JohnVancouver wrote:I saw those teams play, also the West/Wilt Lakers and Detroit with Laimbeer, Isiah etc.
All of them would take this squad and the Bird Celtics and Showtime lakers would embarass them.
I wouldn't go that far, "embarrass" is a large word.
The West/Wilt Lakers would be an interesting matchup, to be sure, as would the Bird/Magic teams of the 80s.
The 70s Lakers would be interesting; are we talking with or without Baylor?

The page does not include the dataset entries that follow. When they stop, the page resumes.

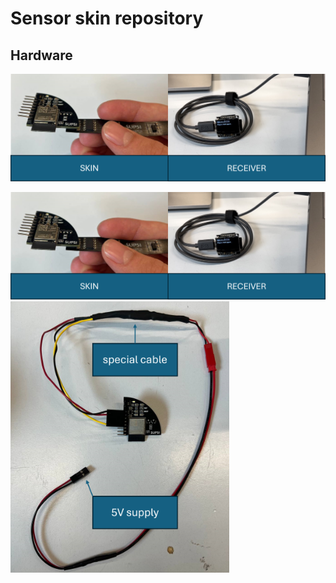 # Sensor skin repository

## Hardware
![alt text](https://github.com/DavideDAlessandri/Sensor_Skin/blob/main/Skin/pic/Picture1.png?raw=true)

<img src="https://github.com/DavideDAlessandri/Sensor_Skin/blob/main/Skin/pic/Picture1.png" width="650">

<img src="https://github.com/DavideDAlessandri/Sensor_Skin/blob/main/Skin/pic/Picture2.png" width="350">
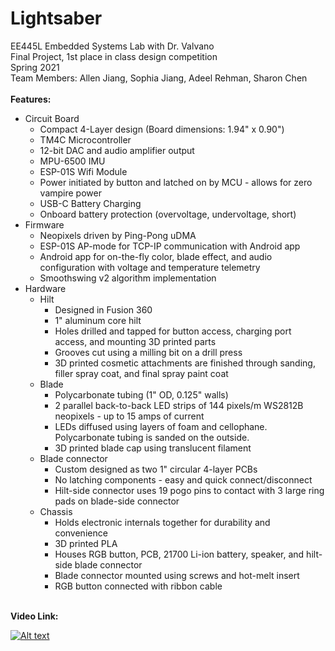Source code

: # Lightsaber

EE445L Embedded Systems Lab with Dr. Valvano <br />
Final Project, 1st place in class design competition <br />
Spring 2021 <br />
Team Members: Allen Jiang, Sophia Jiang, Adeel Rehman, Sharon Chen <br />
<br />
<b>Features:</b> <br />
* Circuit Board
  * Compact 4-Layer design (Board dimensions: 1.94" x 0.90")
  * TM4C Microcontroller
  * 12-bit DAC and audio amplifier output
  * MPU-6500 IMU
  * ESP-01S Wifi Module
  * Power initiated by button and latched on by MCU - allows for zero vampire power
  * USB-C Battery Charging
  * Onboard battery protection (overvoltage, undervoltage, short)
* Firmware
  * Neopixels driven by Ping-Pong uDMA
  * ESP-01S AP-mode for TCP-IP communication with Android app
  * Android app for on-the-fly color, blade effect, and audio configuration with voltage and temperature telemetry
  * Smoothswing v2 algorithm implementation
* Hardware
  * Hilt
    * Designed in Fusion 360
    * 1" aluminum core hilt
    * Holes drilled and tapped for button access, charging port access, and mounting 3D printed parts
    * Grooves cut using a milling bit on a drill press
    * 3D printed cosmetic attachments are finished through sanding, filler spray coat, and final spray paint coat
  * Blade
    * Polycarbonate tubing (1" OD, 0.125" walls)
    * 2 parallel back-to-back LED strips of 144 pixels/m WS2812B neopixels - up to 15 amps of current
    * LEDs diffused using layers of foam and cellophane. Polycarbonate tubing is sanded on the outside.
    * 3D printed blade cap using translucent filament
  * Blade connector
    * Custom designed as two 1" circular 4-layer PCBs
    * No latching components - easy and quick connect/disconnect
    * Hilt-side connector uses 19 pogo pins to contact with 3 large ring pads on blade-side connector
  * Chassis
    * Holds electronic internals together for durability and convenience
    * 3D printed PLA
    * Houses RGB button, PCB, 21700 Li-ion battery, speaker, and hilt-side blade connector
    * Blade connector mounted using screws and hot-melt insert
    * RGB button connected with ribbon cable
<br />
  <b>Video Link:</b>
<br />

[![Alt text](https://img.youtube.com/vi/Yrs18WD5HyQ/0.jpg)](https://www.youtube.com/watch?v=Yrs18WD5HyQ)
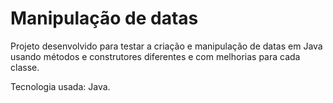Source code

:# Manipulação de datas

Projeto desenvolvido para testar a criação e manipulação de datas em Java usando métodos e construtores diferentes e com melhorias para cada classe.

Tecnologia usada: Java.
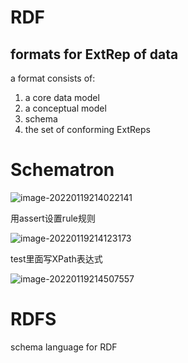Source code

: # RDF

## formats for ExtRep of data

a format consists of:

1. a core data model
2. a conceptual model
3. schema
4. the set of conforming ExtReps

# Schematron

![image-20220119214022141](https://cdn.jsdelivr.net/gh/AppleisTasty/PicGarage/tmp/202201192140205.png)

用assert设置rule规则

![image-20220119214123173](https://cdn.jsdelivr.net/gh/AppleisTasty/PicGarage/tmp/202201192141232.png)

test里面写XPath表达式

![image-20220119214507557](https://cdn.jsdelivr.net/gh/AppleisTasty/PicGarage/tmp/202201192145659.png)





# RDFS

schema language for RDF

As to the 80s teams... what year? After 85, I don't think the Lakers matchup against Kobe's boys as well as you'd think. Kareem's rebounding and defense were tailing off pretty sharply by that point, and I doubt very strongly that Michael Cooper would have a lot of success against Kobe in isolation defense. He was a great defender, but great defense does not always trump great offense, especially now that Kobe's making use of the post more. Coop wasn't a hot post defender.

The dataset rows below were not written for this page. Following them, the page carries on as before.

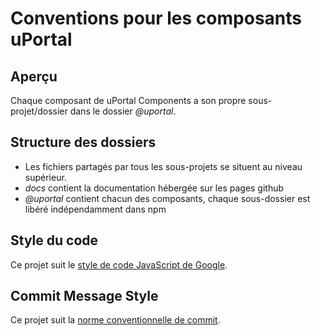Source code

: # Conventions pour les composants uPortal

## Aperçu

Chaque composant de uPortal Components a son propre sous-projet/dossier dans le dossier _@uportal_.

## Structure des dossiers

- Les fichiers partagés par tous les sous-projets se situent au niveau supérieur.
- _docs_ contient la documentation hébergée sur les pages github
- _@uportal_ contient chacun des composants, chaque sous-dossier est libéré indépendamment dans npm

## Style du code

Ce projet suit le [style de code JavaScript de Google](https://google.github.io/styleguide/jsguide.html).

## Commit Message Style

Ce projet suit la [norme conventionnelle de commit](https://conventionalcommits.org/).
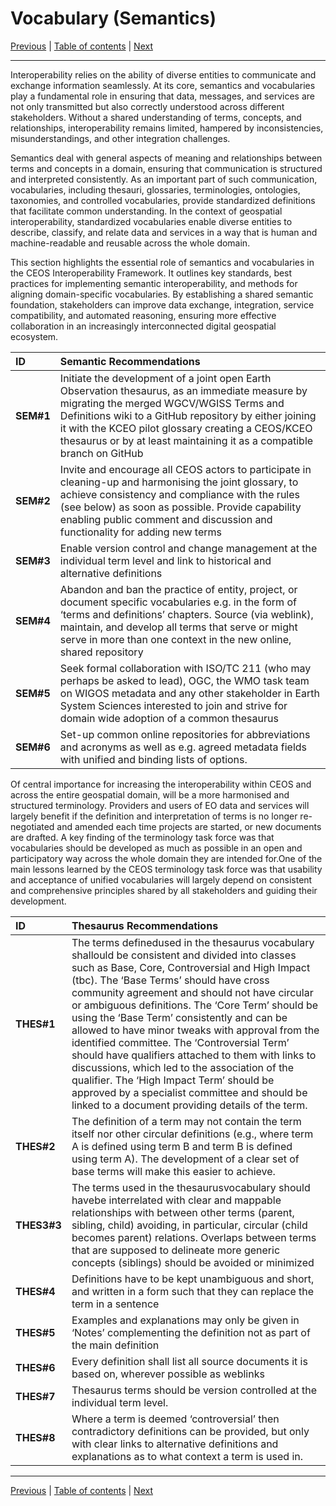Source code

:# Vocabulary (Semantics)

[Previous](Framework.md) | [Table of contents](README.md) | [Next](Architecture.md)
***
Interoperability relies on the ability of diverse entities to communicate and exchange information seamlessly. At its core, semantics and vocabularies play a fundamental role in ensuring that data, messages, and services are not only transmitted but also correctly understood across different stakeholders. Without a shared understanding of terms, concepts, and relationships, interoperability remains limited, hampered by inconsistencies, misunderstandings, and other integration challenges.

Semantics deal with general aspects of meaning and relationships between terms and concepts in a domain, ensuring that communication is structured and interpreted consistently. As an important part of such communication, vocabularies, including thesauri, glossaries, terminologies, ontologies, taxonomies, and controlled vocabularies, provide standardized definitions that facilitate common understanding. In the context of geospatial interoperability, standardized vocabularies enable diverse entities to describe, classify, and relate data and services in a way that is human and machine-readable and reusable across the whole domain.

This section highlights the essential role of semantics and vocabularies in the CEOS Interoperability Framework. It outlines key standards, best practices for implementing semantic interoperability, and methods for aligning domain-specific vocabularies. By establishing a shared semantic foundation, stakeholders can improve data exchange, integration, service compatibility, and automated reasoning, ensuring more effective collaboration in an increasingly interconnected digital geospatial ecosystem.


| **ID** | **Semantic Recommendations**                                                                                                       |
| :----- | :--------------------------------------------------------------------------------------------------------------------------------- |
| **SEM\#1** | Initiate the development of a joint open Earth Observation thesaurus, as an immediate measure by migrating the merged WGCV/WGISS Terms and Definitions wiki to a GitHub repository by either joining it with the KCEO pilot glossary creating a CEOS/KCEO thesaurus or by at least maintaining it as a compatible branch on GitHub |
| **SEM\#2** | Invite and encourage all CEOS actors to participate in cleaning-up and harmonising the joint glossary, to achieve consistency and compliance with the rules (see below) as soon as possible. Provide capability enabling public comment and discussion and functionality for adding new terms  |
| **SEM\#3** | Enable version control and change management at the individual term level and link to historical and alternative definitions |
| **SEM\#4** | Abandon and ban the practice of entity, project, or document specific vocabularies e.g. in the form of ‘terms and definitions’ chapters. Source (via weblink), maintain, and develop all terms that serve or might serve in more than one context in the new online, shared repository |
| **SEM\#5** | Seek formal collaboration with ISO/TC 211 (who may perhaps be asked to lead), OGC, the WMO task team on WIGOS metadata and any other stakeholder in Earth System Sciences interested to join and strive for domain wide adoption of a common thesaurus |
| **SEM\#6** | Set-up common online repositories for abbreviations and acronyms as well as e.g. agreed metadata fields with unified and binding lists of options. |

Of central importance for increasing the interoperability within CEOS and across the entire geospatial domain, will be a more harmonised and structured terminology. Providers and users of EO data and services will largely benefit if the definition and interpretation of terms is no longer re-negotiated and amended each time projects are started, or new documents are drafted. A key finding of the terminology task force was that vocabularies should be developed as much as possible in an open and participatory way across the whole domain they are intended for.One of the main lessons learned by the CEOS terminology task force was that usability and acceptance of unified vocabularies will largely depend on consistent and comprehensive principles shared by all stakeholders and guiding their development. 

| **ID** | **Thesaurus Recommendations** |
| :---- | :---- |
| **THES\#1** | The terms definedused in the thesaurus vocabulary shallould be consistent and divided into classes such as Base, Core, Controversial and High Impact (tbc). The ‘Base Terms’ should have cross community agreement and should not have circular or ambiguous definitions. The ‘Core Term’ should be using the ‘Base Term’ consistently and can be allowed to have minor tweaks with approval from the identified committee. The ‘Controversial Term’ should have qualifiers attached to them with links to discussions, which led to the association of the qualifier. The ‘High Impact Term’ should be approved by a specialist committee and should be linked to a document providing details of the term. |
| **THES\#2** | The definition of a term may not contain the term itself nor other circular definitions (e.g., where term A is defined using term B and term B is defined using term A). The development of a clear set of base terms will make this easier to achieve.  |
| **THES3\#3** | The terms used in the thesaurusvocabulary should havebe interrelated with clear and mappable relationships with between other terms (parent, sibling, child) avoiding, in particular, circular (child becomes parent) relations. Overlaps between terms that are supposed to delineate more generic concepts (siblings) should be avoided or minimized|
| **THES\#4** | Definitions have to be kept unambiguous and short, and written in a form such that they can replace the term in a sentence |
| **THES\#5** | Examples and explanations may only be given in ‘Notes’ complementing the definition not as part of the main definition |
| **THES\#6** | Every definition shall list all source documents it is based on, wherever possible as weblinks|
| **THES\#7** | Thesaurus terms should be version controlled at the individual term level.|
| **THES\#8** | Where a term is deemed ‘controversial’ then contradictory definitions can be provided, but only with clear links to alternative definitions and explanations as to what context a term is used in.|

***
[Previous](Framework.md) | [Table of contents](README.md) | [Next](Architecture.md)
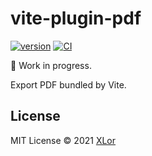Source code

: # vite-plugin-pdf

[![version](https://img.shields.io/npm/v/vite-plugin-pdf?color=rgb%2850%2C203%2C86%29&label=vite-plugin-pdf)](https://www.npmjs.com/package/vite-plugin-pdf) [![CI](https://github.com/yjl9903/vite-plugin-pdf/actions/workflows/ci.yml/badge.svg)](https://github.com/yjl9903/vite-plugin-pdf/actions/workflows/ci.yml)

:construction: Work in progress.

Export PDF bundled by Vite.

## License

MIT License © 2021 [XLor](https://github.com/yjl9903)
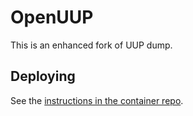 # OpenUUP

This is an enhanced fork of UUP dump.

## Deploying

See the [instructions in the container repo](https://somegit.dev/openuup/container#deploying).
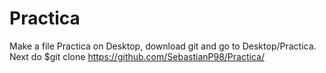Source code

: # Practica
 Make a file Practica on Desktop, download git and go to Desktop/Practica.
 Next do $git clone https://github.com/SebastianP98/Practica/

Who do they put on Worthy? Artest, probably. So who guards Gasol? One of Gasol/Bynum at least is going to go off on them. You put Kareem on Gasol, Bynum cleans up and vice versa. The showtime PF was AC Green for the peak period of Magic's career. And the Nixon/Silk/Kupchak Lakers were a lot more vulnerable to the current Lakers (balanced by the better editions of a younger Kareem).
I think the Showtime boys would win a 7-game series, but "embarrass" is the wrong choice of words.
The Celtics were set up to handle them a lot better; the Chief and McHale would be a lot more effective against Gasol and Bynum. Bird vs. Artest wouldn't be an issue because Bird was taller, a great shooter and awesome at off-ball movement and using screens (and also posting up defenders of any size).
DJ/Ainge wouldn't be able to contain Kobe, but who could? The rotational help of the bigs would be a lot better than any individual backcourt defender, any how. I'd expect the Celtics to win a series against Kobe's Lakers. I'd expect Boston to go 4-2. I'd expect the Showtime Lakers to maybe go 4-2 but more likely 4-3, health pending on both sides.
Detroit would get totally screwed.
Their defense would be considerably undermined in the modern era, but if you flip the switch and play them in the 80s, Kobe in the post wouldn't mind that so much. He's accustomed to multiple coverage and it would actually be easier for him to post because of the differing rules regarding multiple coverage. Meantime, Laimbeer isn't going to do enough to stop Bynum or Gasol (and neither are Rodman or Mahorn; Rodman's wasted on either player because they aren't iso scorers nor primary options). The Pistons would not win a series against these Lakers, bench issues or no, as long as the current Lakers were healthy.